** INSTRUCTIONS TO FOLLOW **
Please set down each of the lines below once more, exactly, omitting all pictures.
*** PROVIDED DATA
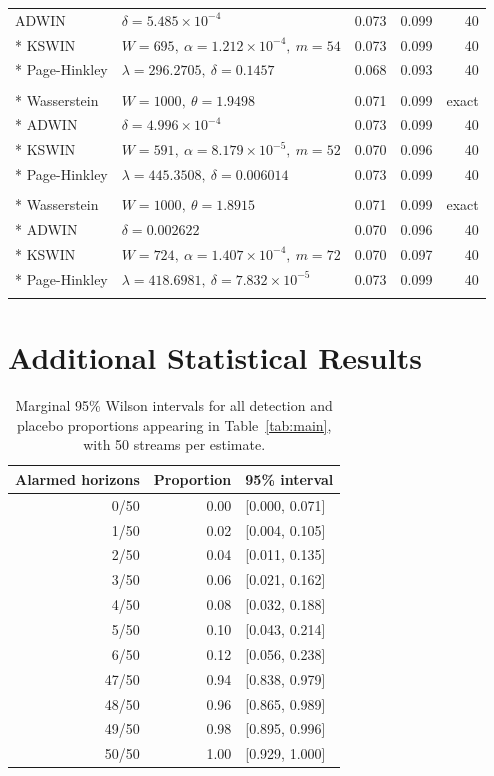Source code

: \documentclass[preprint,12pt]{elsarticle}
\begin{document}
\begin{longtable}{llrrr}
ADWIN & $\delta=5.485\times10^{-4}$ & 0.073 & 0.099 & 40\\*
KSWIN & $W=695,\ \alpha=1.212\times10^{-4},\ m=54$ & 0.073 & 0.099 & 40\\*
Page-Hinkley & $\lambda=296.2705,\ \delta=0.1457$ & 0.068 & 0.093 & 40\\
\addlinespace
\multicolumn{5}{l}{\textit{River Friedman (shared)}}\\*
Wasserstein & $W=1000,\ \theta=1.9498$ & 0.071 & 0.099 & exact\\*
ADWIN & $\delta=4.996\times10^{-4}$ & 0.073 & 0.099 & 40\\*
KSWIN & $W=591,\ \alpha=8.179\times10^{-5},\ m=52$ & 0.070 & 0.096 & 40\\*
Page-Hinkley & $\lambda=445.3508,\ \delta=0.006014$ & 0.073 & 0.099 & 40\\
\addlinespace
\multicolumn{5}{l}{\textit{Bimodal shift}}\\*
Wasserstein & $W=1000,\ \theta=1.8915$ & 0.071 & 0.099 & exact\\*
ADWIN & $\delta=0.002622$ & 0.070 & 0.096 & 40\\*
KSWIN & $W=724,\ \alpha=1.407\times10^{-4},\ m=72$ & 0.070 & 0.097 & 40\\*
Page-Hinkley & $\lambda=418.6981,\ \delta=7.832\times10^{-5}$ & 0.073 & 0.099 & 40\\
\addlinespace
\end{longtable}\endgroup
\clearpage


\section{Additional Statistical Results}\label{app:statistics}
\begin{table}[htbp]\centering\small
\caption{Marginal 95\% Wilson intervals for all detection and placebo proportions appearing in Table~\ref{tab:main}, with 50 streams per estimate.}\label{tab:wilson}
\begin{tabular}{rrl}
\toprule
Alarmed horizons & Proportion & 95\% interval\\\midrule
0/50 & 0.00 & [0.000, 0.071]\\
1/50 & 0.02 & [0.004, 0.105]\\
2/50 & 0.04 & [0.011, 0.135]\\
3/50 & 0.06 & [0.021, 0.162]\\
4/50 & 0.08 & [0.032, 0.188]\\
5/50 & 0.10 & [0.043, 0.214]\\
6/50 & 0.12 & [0.056, 0.238]\\
47/50 & 0.94 & [0.838, 0.979]\\
48/50 & 0.96 & [0.865, 0.989]\\
49/50 & 0.98 & [0.895, 0.996]\\
50/50 & 1.00 & [0.929, 1.000]\\
\bottomrule\end{tabular}\end{table}
\end{document}
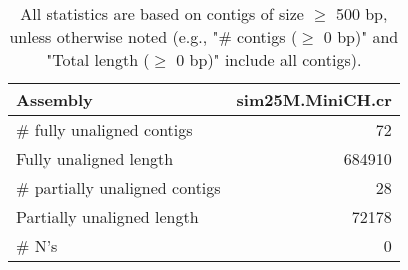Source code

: \documentclass[12pt,a4paper]{article}
\begin{document}
\begin{table}[ht]
\begin{center}
\caption{All statistics are based on contigs of size $\geq$ 500 bp, unless otherwise noted (e.g., "\# contigs ($\geq$ 0 bp)" and "Total length ($\geq$ 0 bp)" include all contigs).}
\begin{tabular}{|l*{1}{|r}|}
\hline
Assembly & sim25M.MiniCH.cr \\ \hline
\# fully unaligned contigs & 72 \\ \hline
Fully unaligned length & 684910 \\ \hline
\# partially unaligned contigs & 28 \\ \hline
Partially unaligned length & 72178 \\ \hline
\# N's & 0 \\ \hline
\end{tabular}
\end{center}
\end{table}
\end{document}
******
** ANSWER BOX **
Source code

: \documentclass[preprint,12pt]{elsarticle}
\begin{document}
\begin{longtable}{llrrr}
ADWIN & $\delta=5.485\times10^{-4}$ & 0.073 & 0.099 & 40\\*
KSWIN & $W=695,\ \alpha=1.212\times10^{-4},\ m=54$ & 0.073 & 0.099 & 40\\*
Page-Hinkley & $\lambda=296.2705,\ \delta=0.1457$ & 0.068 & 0.093 & 40\\
\addlinespace
\multicolumn{5}{l}{\textit{River Friedman (shared)}}\\*
Wasserstein & $W=1000,\ \theta=1.9498$ & 0.071 & 0.099 & exact\\*
ADWIN & $\delta=4.996\times10^{-4}$ & 0.073 & 0.099 & 40\\*
KSWIN & $W=591,\ \alpha=8.179\times10^{-5},\ m=52$ & 0.070 & 0.096 & 40\\*
Page-Hinkley & $\lambda=445.3508,\ \delta=0.006014$ & 0.073 & 0.099 & 40\\
\addlinespace
\multicolumn{5}{l}{\textit{Bimodal shift}}\\*
Wasserstein & $W=1000,\ \theta=1.8915$ & 0.071 & 0.099 & exact\\*
ADWIN & $\delta=0.002622$ & 0.070 & 0.096 & 40\\*
KSWIN & $W=724,\ \alpha=1.407\times10^{-4},\ m=72$ & 0.070 & 0.097 & 40\\*
Page-Hinkley & $\lambda=418.6981,\ \delta=7.832\times10^{-5}$ & 0.073 & 0.099 & 40\\
\addlinespace
\end{longtable}\endgroup
\clearpage


\section{Additional Statistical Results}\label{app:statistics}
\begin{table}[htbp]\centering\small
\caption{Marginal 95\% Wilson intervals for all detection and placebo proportions appearing in Table~\ref{tab:main}, with 50 streams per estimate.}\label{tab:wilson}
\begin{tabular}{rrl}
\toprule
Alarmed horizons & Proportion & 95\% interval\\\midrule
0/50 & 0.00 & [0.000, 0.071]\\
1/50 & 0.02 & [0.004, 0.105]\\
2/50 & 0.04 & [0.011, 0.135]\\
3/50 & 0.06 & [0.021, 0.162]\\
4/50 & 0.08 & [0.032, 0.188]\\
5/50 & 0.10 & [0.043, 0.214]\\
6/50 & 0.12 & [0.056, 0.238]\\
47/50 & 0.94 & [0.838, 0.979]\\
48/50 & 0.96 & [0.865, 0.989]\\
49/50 & 0.98 & [0.895, 0.996]\\
50/50 & 1.00 & [0.929, 1.000]\\
\bottomrule\end{tabular}\end{table}
\end{document}
Source code

: \documentclass[12pt,a4paper]{article}
\begin{document}
\begin{table}[ht]
\begin{center}
\caption{All statistics are based on contigs of size $\geq$ 500 bp, unless otherwise noted (e.g., "\# contigs ($\geq$ 0 bp)" and "Total length ($\geq$ 0 bp)" include all contigs).}
\begin{tabular}{|l*{1}{|r}|}
\hline
Assembly & sim25M.MiniCH.cr \\ \hline
\# fully unaligned contigs & 72 \\ \hline
Fully unaligned length & 684910 \\ \hline
\# partially unaligned contigs & 28 \\ \hline
Partially unaligned length & 72178 \\ \hline
\# N's & 0 \\ \hline
\end{tabular}
\end{center}
\end{table}
\end{document}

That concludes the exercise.